> _DATASET EXCERPTS_

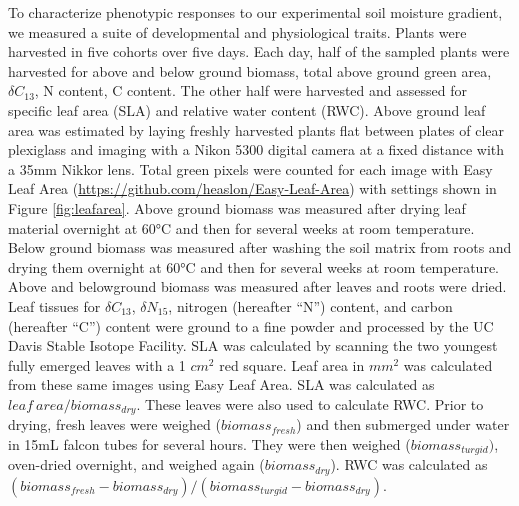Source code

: \documentclass[jou,floatsintext]{apa6}
\begin{document}
To characterize phenotypic responses to our experimental soil moisture gradient, we measured a suite of developmental and physiological traits. Plants were harvested in five cohorts over five days. Each day, half of the sampled plants were harvested for above and below ground biomass, total above ground green area, \(\delta C_{13}\), N content, C content. The other half were harvested and assessed for specific leaf area (SLA) and relative water content (RWC). Above ground leaf area was estimated by laying freshly harvested plants flat between plates of clear plexiglass and imaging with a Nikon 5300 digital camera at a fixed distance with a 35mm Nikkor lens. Total green pixels were counted for each image with Easy Leaf Area (\url{https://github.com/heaslon/Easy-Leaf-Area}) with settings shown in Figure \ref{fig:leafarea}. Above ground biomass was measured after drying leaf material overnight at 60°C and then for several weeks at room temperature. Below ground biomass was measured after washing the soil matrix from roots and drying them overnight at 60°C and then for several weeks at room temperature. Above and belowground biomass was measured after leaves and roots were dried. Leaf tissues for \(\delta C_{13}\), \(\delta N_{15}\), nitrogen (hereafter \enquote{N}) content, and carbon (hereafter \enquote{C}) content were ground to a fine powder and processed by the UC Davis Stable Isotope Facility. SLA was calculated by scanning the two youngest fully emerged leaves with a 1 \(cm^2\) red square. Leaf area in \(mm^2\) was calculated from these same images using Easy Leaf Area. SLA was calculated as \(leaf\ area / biomass_{dry}\). These leaves were also used to calculate RWC. Prior to drying, fresh leaves were weighed (\(biomass_{fresh}\)) and then submerged under water in 15mL falcon tubes for several hours. They were then weighed (\(biomass_{turgid})\), oven-dried overnight, and weighed again (\(biomass_{dry}\)). RWC was calculated as \((biomass_{fresh}-biomass_{dry})/(biomass_{turgid}-biomass_{dry})\).
\end{document}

> _TASK OBJECTIVE_
With the pictures omitted, the records above are to be repeated exactly.

> _ANSWER BOX_
Source code

: \documentclass[jou,floatsintext]{apa6}
\begin{document}
To characterize phenotypic responses to our experimental soil moisture gradient, we measured a suite of developmental and physiological traits. Plants were harvested in five cohorts over five days. Each day, half of the sampled plants were harvested for above and below ground biomass, total above ground green area, \(\delta C_{13}\), N content, C content. The other half were harvested and assessed for specific leaf area (SLA) and relative water content (RWC). Above ground leaf area was estimated by laying freshly harvested plants flat between plates of clear plexiglass and imaging with a Nikon 5300 digital camera at a fixed distance with a 35mm Nikkor lens. Total green pixels were counted for each image with Easy Leaf Area (\url{https://github.com/heaslon/Easy-Leaf-Area}) with settings shown in Figure \ref{fig:leafarea}. Above ground biomass was measured after drying leaf material overnight at 60°C and then for several weeks at room temperature. Below ground biomass was measured after washing the soil matrix from roots and drying them overnight at 60°C and then for several weeks at room temperature. Above and belowground biomass was measured after leaves and roots were dried. Leaf tissues for \(\delta C_{13}\), \(\delta N_{15}\), nitrogen (hereafter \enquote{N}) content, and carbon (hereafter \enquote{C}) content were ground to a fine powder and processed by the UC Davis Stable Isotope Facility. SLA was calculated by scanning the two youngest fully emerged leaves with a 1 \(cm^2\) red square. Leaf area in \(mm^2\) was calculated from these same images using Easy Leaf Area. SLA was calculated as \(leaf\ area / biomass_{dry}\). These leaves were also used to calculate RWC. Prior to drying, fresh leaves were weighed (\(biomass_{fresh}\)) and then submerged under water in 15mL falcon tubes for several hours. They were then weighed (\(biomass_{turgid})\), oven-dried overnight, and weighed again (\(biomass_{dry}\)). RWC was calculated as \((biomass_{fresh}-biomass_{dry})/(biomass_{turgid}-biomass_{dry})\).
\end{document}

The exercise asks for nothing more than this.